For much of the last four years, Kokomo city leaders, from Mayor Greg Goodnight on down, have been working to help the community recover from a recession that left one in five residents jobless and made the city the subject of news coverage documenting its woes.
—Jeff Hauswald, superintendent
“Whether people accept it or want to accept it or not, we live in a global economy,” says Goodnight. “And the more that we can do to diversify our businesses, diversity our industry and also diversity our population, I think it’s only going to be a benefit for us.”
It’s a mantel recently taken up by Kokomo-Center School Corporation officials. They needed more money to expand AP class offerings and help fund an international baccalaureate program — all during a time when competition for students among Howard County’s five school corporations has never been more fierce or funding hard to find. Neighboring corporations are sending buses into Kokomo to bring students outside the city for class. The schools in the city are buying billboard space touting their accomplishments in hopes of making parents choose one district over another.
So they’re building enrollment — quite literally by building. In downtown Kokomo, carpenters hammer intricate wood molding into space above doorways and bulldozers move dirt and debris outside the dorm in anticipation of the students’ arrival. Kokomo-Center officials contracted with a local architect to lease and refurbish what was once a candy store — run, appropriately, by immigrants to the city in the early 1900s.
Superintendent Jeff Hauswald sees the candy store as an apt metaphor, as his corporation will get a quarter-million additional dollars this year from tuition paid by 22 international students — most of whom will live in the dormitory the one-time sweets shop has become. But Hauswald hopes for more. He says when discussions began between school and city leaders about fixing up the building, they quickly came back to the city’s ongoing theme of economic rebirth.
“The more ideas they get and the more they see the value on the dollar for north central Indiana, we hope they’ll develop connections and relationships and develop ideas and want to come back here and invest in Kokomo down the road,” Hauswald says. “It would definitely be a long-term investment, but we think the likelihood is there.”
But to fund international travel and a $13,000-a-year tuition bill, international families will likely have to have some financial means — which might mean near-term investment, too.“When the families come over, if the mom or the dad is a businessman or a businesswoman for a company internationally, and they say ‘this might be an idea to develop, foster relationships in the short term,’ then that’s a side benefit as well,” Hauswald says.
Senior Jose Valdivia traveled to Kokomo from his native Bolivia, where his grandfather is the head of a cultural agency which is paying his way.
“My mom only has to send me money from Bolivia each month,” says Valdivia, who hopes attending an Indiana high school will break down some procedural roadblocks to getting into an American university. “I intend to apply to Purdue or Texas A&M — either — because I want to study engineering. So it’s kind of easier to apply while you live here,” he says. “So it’s a perfect chance.”
There aren’t many — if any — rules for how the international dorm may be run. Once Kokomo-Center officials determined no taxpayer dollars would be spent on the international students, they knew didn’t need any sort of permission from the state to proceed. Still, Indiana Department of Education spokesperson Alex Damron says his agency will be keeping tabs on how well the idea works.
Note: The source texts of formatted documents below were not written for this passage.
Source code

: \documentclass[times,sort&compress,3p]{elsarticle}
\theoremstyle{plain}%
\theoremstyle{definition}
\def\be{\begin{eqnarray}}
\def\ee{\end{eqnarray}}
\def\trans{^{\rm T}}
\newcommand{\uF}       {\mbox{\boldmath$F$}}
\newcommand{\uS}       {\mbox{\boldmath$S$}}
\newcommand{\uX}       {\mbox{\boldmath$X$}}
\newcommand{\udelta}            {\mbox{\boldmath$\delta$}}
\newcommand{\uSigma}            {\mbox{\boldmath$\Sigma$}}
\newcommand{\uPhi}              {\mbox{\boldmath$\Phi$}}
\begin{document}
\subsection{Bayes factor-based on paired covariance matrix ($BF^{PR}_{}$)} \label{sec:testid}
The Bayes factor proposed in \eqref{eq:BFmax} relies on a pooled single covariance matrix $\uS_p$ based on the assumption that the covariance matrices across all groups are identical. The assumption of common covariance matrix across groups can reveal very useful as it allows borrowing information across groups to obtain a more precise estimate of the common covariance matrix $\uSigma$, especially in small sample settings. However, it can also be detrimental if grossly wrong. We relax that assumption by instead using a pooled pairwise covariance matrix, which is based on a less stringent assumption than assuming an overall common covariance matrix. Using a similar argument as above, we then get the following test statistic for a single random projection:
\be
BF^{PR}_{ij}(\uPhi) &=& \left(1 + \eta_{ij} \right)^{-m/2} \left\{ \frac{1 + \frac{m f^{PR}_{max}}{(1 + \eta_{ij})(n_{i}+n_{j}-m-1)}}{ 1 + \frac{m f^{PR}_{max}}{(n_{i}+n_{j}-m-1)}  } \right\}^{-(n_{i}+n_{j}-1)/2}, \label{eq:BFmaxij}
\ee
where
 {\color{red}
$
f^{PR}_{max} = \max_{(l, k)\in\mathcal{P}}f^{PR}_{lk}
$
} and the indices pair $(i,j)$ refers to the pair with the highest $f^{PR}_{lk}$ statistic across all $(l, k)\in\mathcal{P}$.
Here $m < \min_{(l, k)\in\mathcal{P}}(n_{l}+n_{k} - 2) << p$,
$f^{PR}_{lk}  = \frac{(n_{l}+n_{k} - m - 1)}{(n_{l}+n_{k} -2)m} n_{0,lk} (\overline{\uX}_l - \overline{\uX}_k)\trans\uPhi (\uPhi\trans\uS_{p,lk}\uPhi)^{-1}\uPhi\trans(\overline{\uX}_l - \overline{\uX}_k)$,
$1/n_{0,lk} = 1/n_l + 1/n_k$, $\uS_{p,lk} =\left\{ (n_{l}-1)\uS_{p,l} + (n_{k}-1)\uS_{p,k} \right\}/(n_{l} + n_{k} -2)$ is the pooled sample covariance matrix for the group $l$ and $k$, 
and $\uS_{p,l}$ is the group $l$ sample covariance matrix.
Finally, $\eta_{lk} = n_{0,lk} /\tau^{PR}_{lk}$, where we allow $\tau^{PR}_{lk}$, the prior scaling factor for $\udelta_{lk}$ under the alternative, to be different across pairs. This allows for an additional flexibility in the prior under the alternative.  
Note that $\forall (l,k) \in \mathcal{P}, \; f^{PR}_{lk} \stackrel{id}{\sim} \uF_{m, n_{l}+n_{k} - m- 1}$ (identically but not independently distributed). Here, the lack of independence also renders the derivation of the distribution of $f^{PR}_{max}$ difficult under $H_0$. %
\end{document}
Damron couldn’t say whether the department supports the idea of charging international students for tuition, room and board as a means of coping with cuts to public education funding, but does say superintendents must be careful not to increase class sizes.
And in Kokomo, the former candy store will soon be resurrected — both figuratively for the city and literally. Culinary arts students are set to spend a few days a week behind a recently reinstalled store counter. They’ll complete the economic development cycle selling the sweet treats they bake up.